(Supplied information Opens)
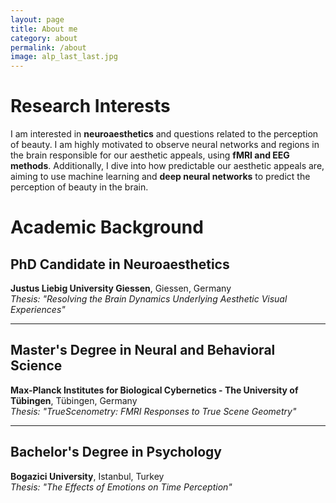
 ```yaml
---
layout: page
title: About me
category: about
permalink: /about
image: alp_last_last.jpg
---
```


# Research Interests

I am interested in **neuroaesthetics** and questions related to the perception of beauty. I am highly motivated to observe neural networks and regions in the brain responsible for our aesthetic appeals, using **fMRI and EEG methods**. Additionally, I dive into how predictable our aesthetic appeals are, aiming to use machine learning and **deep neural networks** to predict the perception of beauty in the brain.


# Academic Background

## PhD Candidate in Neuroaesthetics
**Justus Liebig University Giessen**, Giessen, Germany  
*Thesis: "Resolving the Brain Dynamics Underlying Aesthetic Visual Experiences"*

---

## Master's Degree in Neural and Behavioral Science
**Max-Planck Institutes for Biological Cybernetics - The University of Tübingen**, Tübingen, Germany  
*Thesis: "TrueScenometry: FMRI Responses to True Scene Geometry"*

---

## Bachelor's Degree in Psychology
**Bogazici University**, Istanbul, Turkey  
*Thesis: "The Effects of Emotions on Time Perception"*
(Supplied information Closes)
Task instructions
Find the word "University" in the entries, and copy every line it shows up in.

Response to this task
**Justus Liebig University Giessen**, Giessen, Germany  
**Max-Planck Institutes for Biological Cybernetics - The University of Tübingen**, Tübingen, Germany  
**Bogazici University**, Istanbul, Turkey  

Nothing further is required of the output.